Direct and indirect costs associated with injury in sub-elite football in Australia: A population study using 3 years of sport insurance records
Journal of Science and Medicine in Sport
School of Medical and Health Sciences
Objectives: To determine the direct and indirect costs of injuries in sub-elite footballers in New South Wales (NSW), Australia, stratified by injury location, type, sex and age groups. Design: Descriptive epidemiological study. Methods: A de-identified insurance database containing three seasons (2018–2020) of football injuries in NSW was used to determine injury costs. Injuries were coded using the Orchard Sports Injury and Illness Classification System. Claim costs are presented by age group (Junior = 7–17 years, Senior = 18–34 years, and Veteran = 35+ years), sex and injury location and type.
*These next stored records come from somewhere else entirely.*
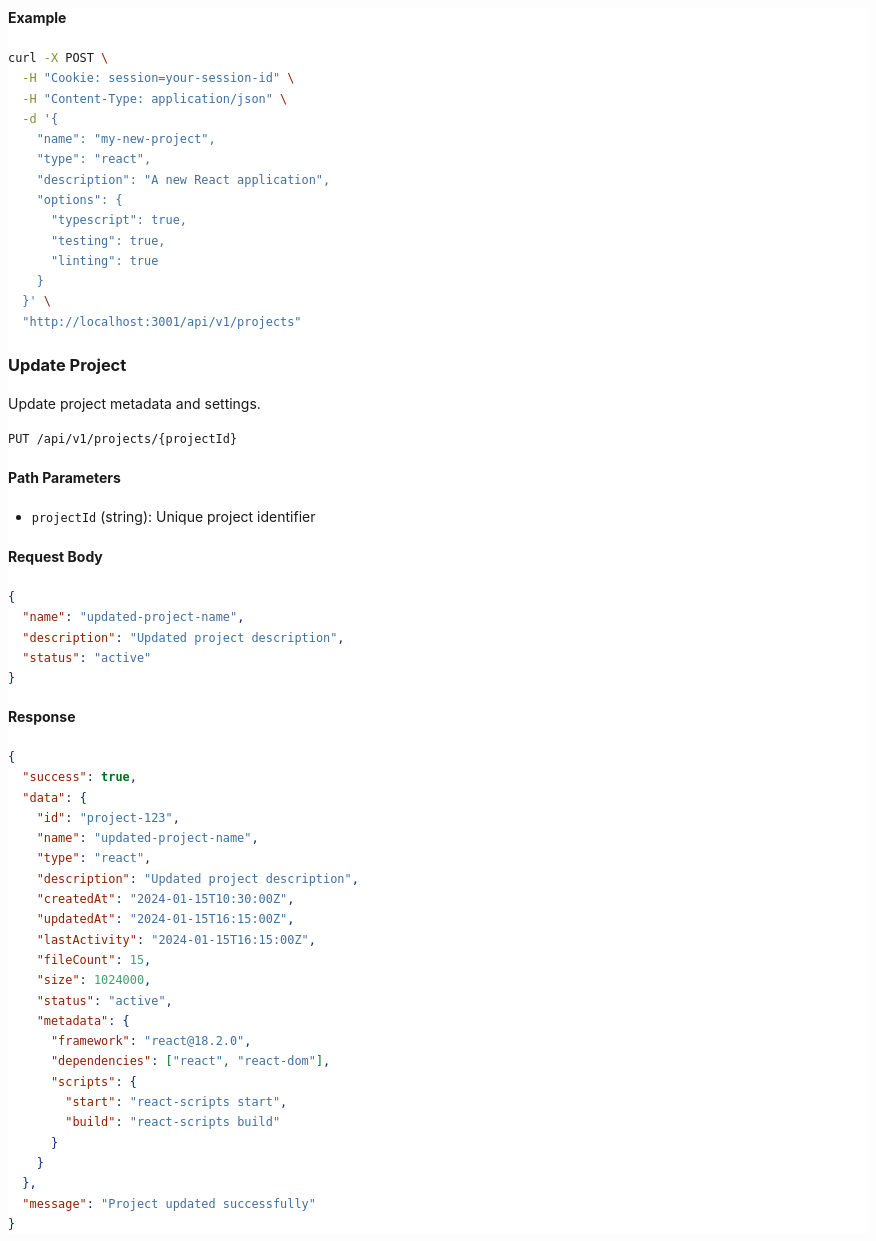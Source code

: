#### Example
```bash
curl -X POST \
  -H "Cookie: session=your-session-id" \
  -H "Content-Type: application/json" \
  -d '{
    "name": "my-new-project",
    "type": "react",
    "description": "A new React application",
    "options": {
      "typescript": true,
      "testing": true,
      "linting": true
    }
  }' \
  "http://localhost:3001/api/v1/projects"
```

### Update Project

Update project metadata and settings.

```http
PUT /api/v1/projects/{projectId}
```

#### Path Parameters
- `projectId` (string): Unique project identifier

#### Request Body
```json
{
  "name": "updated-project-name",
  "description": "Updated project description",
  "status": "active"
}
```

#### Response
```json
{
  "success": true,
  "data": {
    "id": "project-123",
    "name": "updated-project-name",
    "type": "react",
    "description": "Updated project description",
    "createdAt": "2024-01-15T10:30:00Z",
    "updatedAt": "2024-01-15T16:15:00Z",
    "lastActivity": "2024-01-15T16:15:00Z",
    "fileCount": 15,
    "size": 1024000,
    "status": "active",
    "metadata": {
      "framework": "react@18.2.0",
      "dependencies": ["react", "react-dom"],
      "scripts": {
        "start": "react-scripts start",
        "build": "react-scripts build"
      }
    }
  },
  "message": "Project updated successfully"
}
```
Cost data are reported as means ± standard deviation (SD) with 95 % Confidence Intervals (CI). Results: There were 4145 total injury claims, totalling AU$13,716,173, at a mean cost of $3309 (95 % CI 3042–3577) per injury. Joint sprains accrued the largest costs ($6,665,938) with knee injuries accounting for just under half of the total costs of all injuries over the three-season period (49.1 %). ACL injuries accounted for 26.2 % of total costs with a high mean cost per injury ($4564 SD ± 346) alongside lower limb fractures ($4787 SD ± 425) and tendon ruptures ($4659 SD ± 1053). Despite only 22.5 % of injuries accruing indirect costs, these costs accounted for 70.2 % of the total cost ($9,623,665) with the mean indirect cost per injury being ten-times higher than the mean direct cost per injury ($10,337 vs. $987, respectively). Conclusions: Knee injuries (mainly ACL ruptures), joint sprains, fractures and tendon ruptures are the costliest injuries in sub-elite football in NSW. With effective preventative measures available, there is potential to reduce injury rates and subsequent costs.